» REQUIRED ACTION
Please go line by line through the material and copy each one containing the word "vspace".

» THE DATA
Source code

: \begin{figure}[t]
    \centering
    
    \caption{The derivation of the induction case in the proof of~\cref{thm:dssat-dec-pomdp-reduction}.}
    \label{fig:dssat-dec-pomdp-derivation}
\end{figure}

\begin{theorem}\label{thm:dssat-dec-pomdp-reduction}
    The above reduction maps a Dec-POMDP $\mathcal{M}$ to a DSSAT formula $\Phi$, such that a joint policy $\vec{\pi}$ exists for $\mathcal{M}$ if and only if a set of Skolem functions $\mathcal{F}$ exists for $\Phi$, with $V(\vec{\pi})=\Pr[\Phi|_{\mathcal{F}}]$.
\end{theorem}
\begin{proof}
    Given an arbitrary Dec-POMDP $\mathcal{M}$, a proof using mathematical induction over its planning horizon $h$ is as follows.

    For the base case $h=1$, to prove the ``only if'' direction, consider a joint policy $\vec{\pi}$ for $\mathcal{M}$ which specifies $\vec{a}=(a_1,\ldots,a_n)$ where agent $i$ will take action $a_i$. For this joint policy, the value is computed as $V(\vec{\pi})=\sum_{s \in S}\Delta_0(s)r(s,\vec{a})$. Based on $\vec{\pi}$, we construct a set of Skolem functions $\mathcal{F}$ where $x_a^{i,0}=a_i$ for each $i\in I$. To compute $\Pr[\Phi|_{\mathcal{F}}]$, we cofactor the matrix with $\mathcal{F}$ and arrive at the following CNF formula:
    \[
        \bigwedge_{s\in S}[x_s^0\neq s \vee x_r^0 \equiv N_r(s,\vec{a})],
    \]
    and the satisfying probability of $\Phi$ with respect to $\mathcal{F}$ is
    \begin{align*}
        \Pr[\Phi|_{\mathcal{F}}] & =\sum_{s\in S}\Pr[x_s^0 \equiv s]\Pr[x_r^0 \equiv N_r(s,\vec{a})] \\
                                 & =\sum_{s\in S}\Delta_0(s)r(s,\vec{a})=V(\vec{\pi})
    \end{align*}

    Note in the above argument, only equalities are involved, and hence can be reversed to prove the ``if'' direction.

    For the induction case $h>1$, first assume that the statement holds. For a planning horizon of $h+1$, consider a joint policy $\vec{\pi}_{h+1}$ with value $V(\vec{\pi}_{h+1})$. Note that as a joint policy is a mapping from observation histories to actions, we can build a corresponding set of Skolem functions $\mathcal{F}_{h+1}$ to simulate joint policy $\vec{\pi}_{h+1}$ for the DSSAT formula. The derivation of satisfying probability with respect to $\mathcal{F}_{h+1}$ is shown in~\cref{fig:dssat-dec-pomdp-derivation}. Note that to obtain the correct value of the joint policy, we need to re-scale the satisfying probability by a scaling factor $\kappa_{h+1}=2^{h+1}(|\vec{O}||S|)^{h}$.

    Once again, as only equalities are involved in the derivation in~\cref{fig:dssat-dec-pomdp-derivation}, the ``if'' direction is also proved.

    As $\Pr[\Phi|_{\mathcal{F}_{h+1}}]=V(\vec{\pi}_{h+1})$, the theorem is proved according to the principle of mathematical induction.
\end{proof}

* * *

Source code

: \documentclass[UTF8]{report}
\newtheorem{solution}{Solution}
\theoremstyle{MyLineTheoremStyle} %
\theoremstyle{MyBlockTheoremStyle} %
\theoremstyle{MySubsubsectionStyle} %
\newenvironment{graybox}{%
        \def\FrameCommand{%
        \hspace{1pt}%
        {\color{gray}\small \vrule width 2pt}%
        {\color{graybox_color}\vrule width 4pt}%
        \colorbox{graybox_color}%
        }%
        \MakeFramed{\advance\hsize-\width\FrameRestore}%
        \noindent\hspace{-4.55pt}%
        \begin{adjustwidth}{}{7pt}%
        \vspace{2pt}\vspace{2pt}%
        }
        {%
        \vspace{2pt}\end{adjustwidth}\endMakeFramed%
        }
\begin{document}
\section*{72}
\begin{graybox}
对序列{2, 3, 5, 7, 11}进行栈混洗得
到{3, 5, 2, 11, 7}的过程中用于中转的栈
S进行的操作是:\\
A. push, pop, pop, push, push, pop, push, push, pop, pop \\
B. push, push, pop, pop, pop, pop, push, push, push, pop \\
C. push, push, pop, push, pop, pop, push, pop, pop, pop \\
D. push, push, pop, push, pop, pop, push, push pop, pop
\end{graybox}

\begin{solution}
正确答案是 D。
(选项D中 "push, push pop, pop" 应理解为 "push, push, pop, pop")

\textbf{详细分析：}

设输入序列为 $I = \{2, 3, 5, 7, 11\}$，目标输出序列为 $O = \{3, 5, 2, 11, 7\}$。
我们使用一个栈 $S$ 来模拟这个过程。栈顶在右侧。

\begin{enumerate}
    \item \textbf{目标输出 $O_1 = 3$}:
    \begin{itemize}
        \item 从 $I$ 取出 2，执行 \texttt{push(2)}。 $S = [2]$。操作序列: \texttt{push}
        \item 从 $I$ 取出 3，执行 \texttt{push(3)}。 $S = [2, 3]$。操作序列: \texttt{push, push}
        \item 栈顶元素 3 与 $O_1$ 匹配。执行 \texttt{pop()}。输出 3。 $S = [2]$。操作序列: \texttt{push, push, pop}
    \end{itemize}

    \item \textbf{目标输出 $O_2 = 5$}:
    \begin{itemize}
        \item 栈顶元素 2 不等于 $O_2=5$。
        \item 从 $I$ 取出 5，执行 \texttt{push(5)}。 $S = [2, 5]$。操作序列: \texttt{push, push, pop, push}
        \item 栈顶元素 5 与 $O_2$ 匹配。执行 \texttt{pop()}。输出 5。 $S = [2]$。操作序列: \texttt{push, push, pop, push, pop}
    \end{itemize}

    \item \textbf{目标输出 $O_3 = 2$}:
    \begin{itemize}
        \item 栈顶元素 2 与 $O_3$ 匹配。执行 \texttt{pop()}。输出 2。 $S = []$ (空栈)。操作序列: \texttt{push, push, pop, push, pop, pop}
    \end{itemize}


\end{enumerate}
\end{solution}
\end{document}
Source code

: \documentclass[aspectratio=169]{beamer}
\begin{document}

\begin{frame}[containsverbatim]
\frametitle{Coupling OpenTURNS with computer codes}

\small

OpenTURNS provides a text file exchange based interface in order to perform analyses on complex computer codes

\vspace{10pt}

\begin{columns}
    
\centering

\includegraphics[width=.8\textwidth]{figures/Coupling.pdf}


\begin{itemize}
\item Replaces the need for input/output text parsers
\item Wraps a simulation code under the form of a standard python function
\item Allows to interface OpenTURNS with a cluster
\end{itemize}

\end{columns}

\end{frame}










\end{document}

---

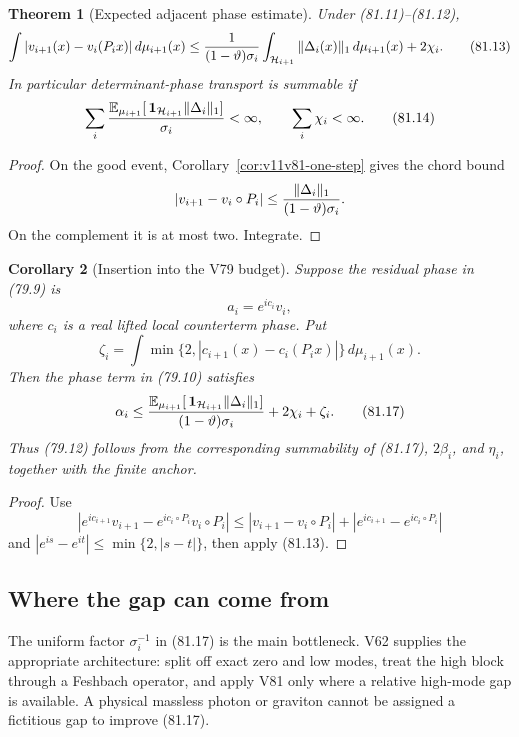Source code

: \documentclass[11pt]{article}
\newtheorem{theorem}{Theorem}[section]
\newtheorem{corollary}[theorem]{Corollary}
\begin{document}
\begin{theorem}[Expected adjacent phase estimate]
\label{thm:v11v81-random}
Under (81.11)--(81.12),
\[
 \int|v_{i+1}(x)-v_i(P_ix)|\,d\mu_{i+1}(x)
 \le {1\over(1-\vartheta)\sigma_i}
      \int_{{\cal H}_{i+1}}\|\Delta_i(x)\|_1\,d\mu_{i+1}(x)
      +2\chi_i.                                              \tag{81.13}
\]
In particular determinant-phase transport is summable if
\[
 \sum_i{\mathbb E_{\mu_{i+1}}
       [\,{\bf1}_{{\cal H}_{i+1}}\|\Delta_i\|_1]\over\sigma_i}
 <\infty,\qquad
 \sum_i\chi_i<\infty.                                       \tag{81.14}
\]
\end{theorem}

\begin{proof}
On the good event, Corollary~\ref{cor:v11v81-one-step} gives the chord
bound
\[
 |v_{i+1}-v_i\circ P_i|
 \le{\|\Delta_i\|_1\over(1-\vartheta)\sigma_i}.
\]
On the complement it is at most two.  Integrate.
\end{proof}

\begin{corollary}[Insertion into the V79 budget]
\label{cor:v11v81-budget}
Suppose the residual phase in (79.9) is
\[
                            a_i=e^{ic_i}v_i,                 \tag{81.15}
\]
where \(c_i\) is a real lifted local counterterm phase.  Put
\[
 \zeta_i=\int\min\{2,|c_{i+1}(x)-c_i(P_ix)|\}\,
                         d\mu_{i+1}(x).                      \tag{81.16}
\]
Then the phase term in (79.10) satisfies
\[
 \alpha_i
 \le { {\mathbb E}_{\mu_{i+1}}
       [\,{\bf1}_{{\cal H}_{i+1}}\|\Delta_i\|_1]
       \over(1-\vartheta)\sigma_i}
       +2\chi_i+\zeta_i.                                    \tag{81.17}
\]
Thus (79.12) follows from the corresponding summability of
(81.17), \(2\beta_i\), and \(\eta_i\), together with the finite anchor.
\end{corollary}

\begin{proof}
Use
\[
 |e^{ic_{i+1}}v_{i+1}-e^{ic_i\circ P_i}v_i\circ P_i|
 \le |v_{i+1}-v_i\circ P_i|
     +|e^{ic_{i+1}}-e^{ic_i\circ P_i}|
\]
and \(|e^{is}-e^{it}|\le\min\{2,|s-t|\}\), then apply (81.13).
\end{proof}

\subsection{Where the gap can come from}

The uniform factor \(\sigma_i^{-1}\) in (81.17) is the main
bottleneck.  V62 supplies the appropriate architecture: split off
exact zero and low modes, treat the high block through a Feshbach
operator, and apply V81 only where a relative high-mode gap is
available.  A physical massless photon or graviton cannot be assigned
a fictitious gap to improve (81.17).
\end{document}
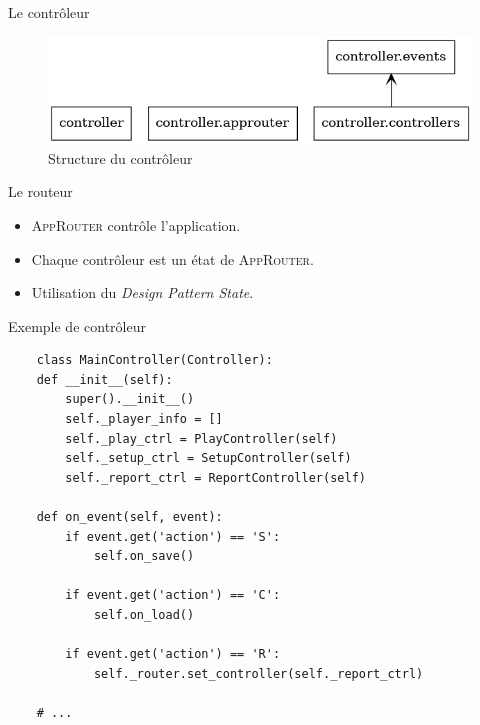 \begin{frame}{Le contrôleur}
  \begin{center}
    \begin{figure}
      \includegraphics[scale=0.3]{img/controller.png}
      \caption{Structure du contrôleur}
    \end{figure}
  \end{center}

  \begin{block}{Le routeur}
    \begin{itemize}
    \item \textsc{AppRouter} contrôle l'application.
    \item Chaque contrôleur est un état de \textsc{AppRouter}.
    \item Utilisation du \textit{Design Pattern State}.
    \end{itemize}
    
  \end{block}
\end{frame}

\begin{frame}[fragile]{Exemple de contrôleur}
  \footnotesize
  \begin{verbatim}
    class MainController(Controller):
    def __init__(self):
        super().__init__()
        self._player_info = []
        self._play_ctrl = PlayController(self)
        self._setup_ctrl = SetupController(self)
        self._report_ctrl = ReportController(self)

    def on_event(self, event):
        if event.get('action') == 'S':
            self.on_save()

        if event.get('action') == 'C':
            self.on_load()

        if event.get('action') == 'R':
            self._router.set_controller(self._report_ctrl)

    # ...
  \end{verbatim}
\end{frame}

» THE COMPLETED TASK
        \vspace{2pt}\vspace{2pt}%
        \vspace{2pt}\end{adjustwidth}\endMakeFramed%
\vspace{10pt}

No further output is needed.